At the U.S. Interests Section in Havana, U.S. diplomats turned off the streaming electronic news billboard that so annoyed Cuban officials, and the Cubans took down the phalanx of 300 black flags erected to obscure the billboard. The State Department requested a resumption of talks on migration, which were suspended by President George W. Bush in 2004. Havana accepted, and the talks resumed.
The Obama administration also moved to restore the cultural and academic linkages that the Bush administration worked so assiduously to sever. Cuban scholars who had been denied permission to travel to the United States for a decade were granted visas, and cultural exchanges flourished once again.

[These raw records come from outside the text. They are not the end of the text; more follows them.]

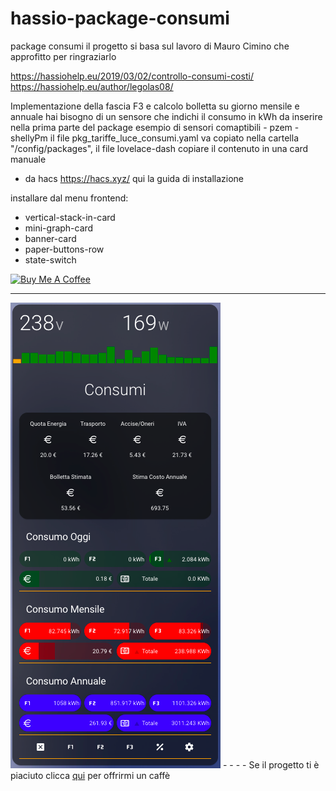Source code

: # hassio-package-consumi
package consumi
il progetto si basa sul lavoro di Mauro Cimino che approfitto per ringraziarlo

https://hassiohelp.eu/2019/03/02/controllo-consumi-costi/
https://hassiohelp.eu/author/legolas08/


Implementazione della fascia F3 e calcolo bolletta su giorno mensile e annuale
hai bisogno di un sensore che indichi il consumo in kWh da inserire nella prima parte del package 
esempio di sensori comaptibili - pzem - shellyPm
il file pkg_tariffe_luce_consumi.yaml va copiato nella cartella "/config/packages", 
il file lovelace-dash copiare il contenuto in una card manuale

- da hacs https://hacs.xyz/ qui la guida di installazione

installare dal menu frontend:

- vertical-stack-in-card
- mini-graph-card
- banner-card
- paper-buttons-row
- state-switch




<a href="https://www.buymeacoffee.com/T1Pqksy" target="_blank"><img src="https://cdn.buymeacoffee.com/buttons/arial-black.png" alt="Buy Me A Coffee" style="height: 51px !important;width: 217px !important;" ></a>
_____________________________________________________________



<img src="https://github.com/riddik14/hassio-package-consumi/blob/main/image_.png">
-
-
-
- Se il progetto ti è piaciuto clicca <a href="https://www.paypal.me/DomenicoCeccarelli">qui</a> per offrirmi un caffè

Colombian pop star Juanes gave a concert to a million young Cubans in Havana’s Plaza de la Revolución in September, and the following May Cuban singer Silvio Rodríguez played Constitution Hall of the Daughters of the American Revolution in Washington.
Deputy Assistant Secretary of State Bisa Williams traveled to Cuba for talks on restoring direct mail service in the fall of 2009 and was given “unprecedented access to its state institutions,” according to Jonathan Farrar, chief of mission at the U.S. Interests Section in Havana. Vice Minister of Foreign Affairs Dagoberto Rodríguez told her explicitly that by such positive treatment, “we meant to show our readiness to move forward in our relationship,” according to a leaked diplomatic cable.5
It looked as if Obama was proceeding step-by-step, albeit cautiously, toward a new Cuba policy, and Havana was receptive. But there were clouds on the horizon.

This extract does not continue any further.